Reputation: 2165
I am trying to extract tables from an HTML document using the xpath module in Python. If I print the downloaded HTML, I see the full DOM as it should be. However, when I use xpath.get, it give me a tbody section, but not the one I want and certainly not the only one that should be there.
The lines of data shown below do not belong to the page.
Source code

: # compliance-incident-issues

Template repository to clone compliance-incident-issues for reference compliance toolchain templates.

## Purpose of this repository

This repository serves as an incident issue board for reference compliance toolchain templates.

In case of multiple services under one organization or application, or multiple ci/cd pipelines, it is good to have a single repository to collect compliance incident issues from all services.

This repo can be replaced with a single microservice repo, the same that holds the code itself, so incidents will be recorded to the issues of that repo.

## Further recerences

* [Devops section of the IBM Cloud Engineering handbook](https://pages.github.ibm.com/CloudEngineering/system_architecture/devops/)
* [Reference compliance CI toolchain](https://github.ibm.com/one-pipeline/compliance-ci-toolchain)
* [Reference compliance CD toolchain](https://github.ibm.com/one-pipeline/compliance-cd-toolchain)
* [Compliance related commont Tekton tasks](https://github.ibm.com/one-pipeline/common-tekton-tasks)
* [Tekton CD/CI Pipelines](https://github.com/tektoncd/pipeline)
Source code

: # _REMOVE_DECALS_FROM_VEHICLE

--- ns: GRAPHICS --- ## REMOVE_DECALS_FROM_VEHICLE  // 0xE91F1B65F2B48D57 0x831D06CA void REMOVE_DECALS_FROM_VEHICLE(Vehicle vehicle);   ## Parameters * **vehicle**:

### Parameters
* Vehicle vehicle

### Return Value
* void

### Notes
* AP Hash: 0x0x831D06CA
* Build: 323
Here is the script.
import requests
from webscraping import download, xpath
D = download.Download()
url = 'http://labs.mementoweb.org/timemap/json/http://www.awebsiteimscraping.com'
r = requests.get(url)
data = []
mementos = r.json()['mementos']['list']
for memento in mementos:
data.append(D.get(memento['uri']))
# print xpath.get(data[10], '//table')
print type(data[0])
# print data[10]
print len(data)
I'm new to this, so idk if it matters, but the type of each element in 'data' is str.
Upvotes: 0
Views: 96
Reputation: 2334
Convert type of data to dict using json.loads()
Try this,
import requests
import json
from webscraping import download, xpath
D = download.Download()
url = 'http://labs.mementoweb.org/timemap/json/http://www.awebsiteimscraping.com'
r = requests.get(url)
data = []
mementos = r.json()['mementos']['list']
for memento in mementos:
data.append(D.get(memento['uri']))
# print xpath.get(data[10], '//table')
print type(data[0])
# print data[10]
print len(data)
json_data = json.loads(data)
print type(json_data[0])
Upvotes: 2